**Entries supplied**:
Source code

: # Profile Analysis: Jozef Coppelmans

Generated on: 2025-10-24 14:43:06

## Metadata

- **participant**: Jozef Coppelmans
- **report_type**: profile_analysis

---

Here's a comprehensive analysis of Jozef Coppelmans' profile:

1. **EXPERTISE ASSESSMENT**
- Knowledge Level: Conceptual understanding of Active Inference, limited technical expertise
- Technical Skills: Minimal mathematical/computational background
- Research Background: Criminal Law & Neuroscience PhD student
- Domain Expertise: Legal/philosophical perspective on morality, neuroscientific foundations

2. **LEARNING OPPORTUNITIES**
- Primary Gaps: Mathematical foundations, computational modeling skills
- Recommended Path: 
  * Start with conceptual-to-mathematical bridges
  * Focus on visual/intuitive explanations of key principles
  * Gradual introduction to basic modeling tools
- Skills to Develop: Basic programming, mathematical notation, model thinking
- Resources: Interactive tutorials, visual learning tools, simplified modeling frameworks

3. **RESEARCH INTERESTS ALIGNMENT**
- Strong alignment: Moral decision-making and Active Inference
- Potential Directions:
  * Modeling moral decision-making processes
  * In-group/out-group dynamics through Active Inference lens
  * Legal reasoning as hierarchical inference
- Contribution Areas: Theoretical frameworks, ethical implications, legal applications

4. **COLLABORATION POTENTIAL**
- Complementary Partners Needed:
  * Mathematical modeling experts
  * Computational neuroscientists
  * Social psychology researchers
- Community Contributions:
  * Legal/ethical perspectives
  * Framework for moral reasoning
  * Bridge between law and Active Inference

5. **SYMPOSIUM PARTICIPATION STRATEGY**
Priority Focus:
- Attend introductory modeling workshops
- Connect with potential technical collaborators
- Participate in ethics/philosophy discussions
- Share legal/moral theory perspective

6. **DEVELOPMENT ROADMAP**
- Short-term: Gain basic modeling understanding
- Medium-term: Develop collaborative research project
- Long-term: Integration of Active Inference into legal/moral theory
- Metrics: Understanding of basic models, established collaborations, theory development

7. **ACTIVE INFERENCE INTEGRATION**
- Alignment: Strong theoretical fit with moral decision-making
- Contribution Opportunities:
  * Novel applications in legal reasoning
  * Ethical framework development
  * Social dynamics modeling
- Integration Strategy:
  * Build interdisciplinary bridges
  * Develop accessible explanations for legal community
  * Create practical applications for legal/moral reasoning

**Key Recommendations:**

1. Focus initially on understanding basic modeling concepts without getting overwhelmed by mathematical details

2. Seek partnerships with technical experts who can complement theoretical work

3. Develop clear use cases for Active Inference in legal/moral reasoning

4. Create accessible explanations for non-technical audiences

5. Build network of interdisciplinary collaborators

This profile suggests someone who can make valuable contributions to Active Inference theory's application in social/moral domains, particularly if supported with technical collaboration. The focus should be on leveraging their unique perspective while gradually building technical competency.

**What the exercise asks**: What do the lines of the material read, from the first through the line with "- Skills to"? Transcribe them exactly and stop there.

**Answer for this exercise**:
Source code

: # Profile Analysis: Jozef Coppelmans

Generated on: 2025-10-24 14:43:06

## Metadata

- **participant**: Jozef Coppelmans
- **report_type**: profile_analysis

---

Here's a comprehensive analysis of Jozef Coppelmans' profile:

1. **EXPERTISE ASSESSMENT**
- Knowledge Level: Conceptual understanding of Active Inference, limited technical expertise
- Technical Skills: Minimal mathematical/computational background
- Research Background: Criminal Law & Neuroscience PhD student
- Domain Expertise: Legal/philosophical perspective on morality, neuroscientific foundations

2. **LEARNING OPPORTUNITIES**
- Primary Gaps: Mathematical foundations, computational modeling skills
- Recommended Path: 
  * Start with conceptual-to-mathematical bridges
  * Focus on visual/intuitive explanations of key principles
  * Gradual introduction to basic modeling tools
- Skills to Develop: Basic programming, mathematical notation, model thinking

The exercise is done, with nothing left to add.